Compared to taking off in a modern passenger jet this was as sedate as a drive in an old and very noisy bus, a feeling that added to the disbelief that we were really airborne. Shortly after take off we banked to the right and we were able to unfasten our seat belts. We soon reached our cruising speed of about 150 knots (172 mph) and continued at an altitude of between 500 and 1000 feet. The views were stunning, something I doubt Bob would have had much time to appreciate over the fields of Cambridgeshire as he filled in the Flight Engineer's log, but as I didn't have a job to do and had lived most of my life in this part of Lincolnshire I was able to identify most of the landmarks and a couple of the Bomber Command bases the pilot included in his thirty minute flight. Interestingly, our Flight Engineer Craig Brookhouse also spent a lot of time monitoring gauges and filling in a log.
- RAF Kirmington, home to No.150 Squadron from October to December 1942, No. 166 Squadron from January 1943 and No. 153 Squadron from October 1944. In total 178 bombers never returned, 51 Wellingtons and 127 Lancasters
- RAF North Killingholme, home from January 1944 to No. 550 Squadron which lost 62 of its Lancasters.
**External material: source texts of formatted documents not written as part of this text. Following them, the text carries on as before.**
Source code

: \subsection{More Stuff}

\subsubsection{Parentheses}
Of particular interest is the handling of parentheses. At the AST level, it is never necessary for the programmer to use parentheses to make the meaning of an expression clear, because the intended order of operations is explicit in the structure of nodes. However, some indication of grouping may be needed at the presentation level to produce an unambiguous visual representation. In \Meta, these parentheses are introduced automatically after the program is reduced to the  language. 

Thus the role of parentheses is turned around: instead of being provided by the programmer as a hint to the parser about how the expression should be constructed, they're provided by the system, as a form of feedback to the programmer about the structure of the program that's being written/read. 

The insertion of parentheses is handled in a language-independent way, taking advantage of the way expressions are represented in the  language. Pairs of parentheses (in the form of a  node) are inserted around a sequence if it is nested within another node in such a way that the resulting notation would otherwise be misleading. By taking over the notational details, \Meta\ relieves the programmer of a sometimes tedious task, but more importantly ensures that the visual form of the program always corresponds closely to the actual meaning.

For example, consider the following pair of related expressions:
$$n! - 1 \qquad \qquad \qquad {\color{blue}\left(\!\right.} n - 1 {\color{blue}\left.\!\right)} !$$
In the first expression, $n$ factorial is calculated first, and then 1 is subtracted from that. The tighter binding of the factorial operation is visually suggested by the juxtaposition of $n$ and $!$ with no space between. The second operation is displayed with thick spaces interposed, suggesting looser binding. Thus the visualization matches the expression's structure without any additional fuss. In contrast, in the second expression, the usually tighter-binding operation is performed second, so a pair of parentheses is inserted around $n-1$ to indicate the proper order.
|Ulceby in the foreground, the River Humber beyond and the remains of RAF North Killingholme coming up|
- RAF Grimsby (formerly Waltham aerodrome), home to No. 142 and then No. 100 Squadron which lost 48 Wellingtons and 116 Lancasters respectively.
|Flying directly over what is left of RAF Grimsby. The 'Jug and Bottle' pub in Holton-le-Clay, visible at the bottom of the picture, was built on the site of one of the airfield's dispersal points|
At 6.45 p.m on Saturday, the 14th of April 1945 Bob and the rest of the Mallon crew took off from Mepal on their longest operation, a routine operation to bomb targets at Potsdam on the outskirts of Berlin - they didn't touch down until 3.14 a.m., eight and a half hours later. Memorable as my flight was the thought of an eight and a half hour round trip to Berlin, not knowing if you would return, was almost impossible to comprehend. My dad always denied that what he did was courageous and he was not a big fan of westerns but I'm sure he would have appreciated John Wayne's description of courage - "Courage is being scared to death ...... and saddling up anyway."
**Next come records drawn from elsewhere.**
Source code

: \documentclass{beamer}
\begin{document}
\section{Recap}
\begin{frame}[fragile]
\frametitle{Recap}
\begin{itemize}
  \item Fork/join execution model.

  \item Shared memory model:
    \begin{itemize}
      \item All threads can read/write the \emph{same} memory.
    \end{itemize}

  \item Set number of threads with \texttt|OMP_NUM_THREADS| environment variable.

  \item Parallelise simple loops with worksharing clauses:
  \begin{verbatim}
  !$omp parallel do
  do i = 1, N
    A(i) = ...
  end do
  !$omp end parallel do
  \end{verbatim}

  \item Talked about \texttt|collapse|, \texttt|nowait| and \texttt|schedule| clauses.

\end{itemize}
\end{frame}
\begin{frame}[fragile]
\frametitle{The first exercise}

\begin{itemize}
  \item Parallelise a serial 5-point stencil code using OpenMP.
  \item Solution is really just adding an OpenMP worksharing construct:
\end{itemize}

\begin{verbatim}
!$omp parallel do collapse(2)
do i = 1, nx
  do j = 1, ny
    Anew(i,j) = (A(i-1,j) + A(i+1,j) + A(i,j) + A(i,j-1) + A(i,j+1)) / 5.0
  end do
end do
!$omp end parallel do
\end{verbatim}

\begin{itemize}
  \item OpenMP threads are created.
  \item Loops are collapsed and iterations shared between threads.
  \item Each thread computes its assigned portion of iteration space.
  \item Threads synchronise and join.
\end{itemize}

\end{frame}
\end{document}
|With pilot Dave Rohrer (left) and co-pilot Leon Evans after the flight|
Other airfields close to our flight path were:
- Kelstern - No. 625 Squadron, lost 70 Lancasters
- Strubby - No. 619 Squadron, lost 65 Lancasters
- Spilsby - Nos. 207 and 44 Squadrons, total losses - 85 Lancasters. Bob's squadron (No. 75(NZ) Squadron) transferred there in July 1945, with 44 Squadron moving to Mepal
- East Kirkby - Nos. 57 and 630 Squadrons, total losses - 121 Lancasters in operations and another 29 in crashes and accidents. It is now home to Lancaster NX611 (see Chapter 18)
- Coningsby - Nos. 106, 97, 619, 61 and 83 Squadrons and, for 6 months from August 1943, No. 617 Squadron, the 'Dambusters'. (Also VeRA's home during August/September 2014). Total losses - 101 Lancasters, 57 Hampdens and 17 Manchesters
- Woodhall Spa - Nos. 106, 97 and 619 Squadrons. No. 617 Squadron (the 'Dambusters') carried out its famous 'Tirpitz' raid after being transferred to Woodhall Spa in January 1945, and Guy Gibson, its former leader, was killed flying a Mosquito on an operation with No. 627 Squadron, based here from April 1944 to September 1945. Total losses - 74 Lancasters and 17 Mosquitoes.
- Bardney - No. 9 Squadron, lost 85 Lancasters
- Fiskerton - Nos. 49, 576 and 550 Squadrons, total losses - 117 Lancasters
- Dunholme Lodge - Nos. 44 and 619 Squadrons, total losses - 120 Lancasters
- Wickenby - Nos. 12 and 626 Squadrons, total losses - 190 Lancasters and 6 Wellingtons
- Faldingworth - No. 300 Squadron (mainly Poles), lost 37 Lancasters
- Hemswell - Nos. 61 and 144 Squadrons and later Nos. 150 and 170 Lancaster Squadrons - total losses - 83 Hampdens, 62 Wellingtons, 1 Manchester and 22 Lancasters
- Blyton - No. 199 Squadron, lost 1 Wellington and 50 Lancasters
- Bottesford - Nos. 207 and 467 (mainly Australian-manned) Squadrons and in 1944 for the D-Day landings the USAAF. Total RAF losses - 3 Manchesters and 55 Lancasters
- Elsham Wolds -Nos. 103, 576 and 100 Squadrons, total losses 208 Lancasters, 28 Wellingtons and 12 Halifaxes. Elsham is the setting for much of Don Charlwood's excellent book 'No Moon Tonight'.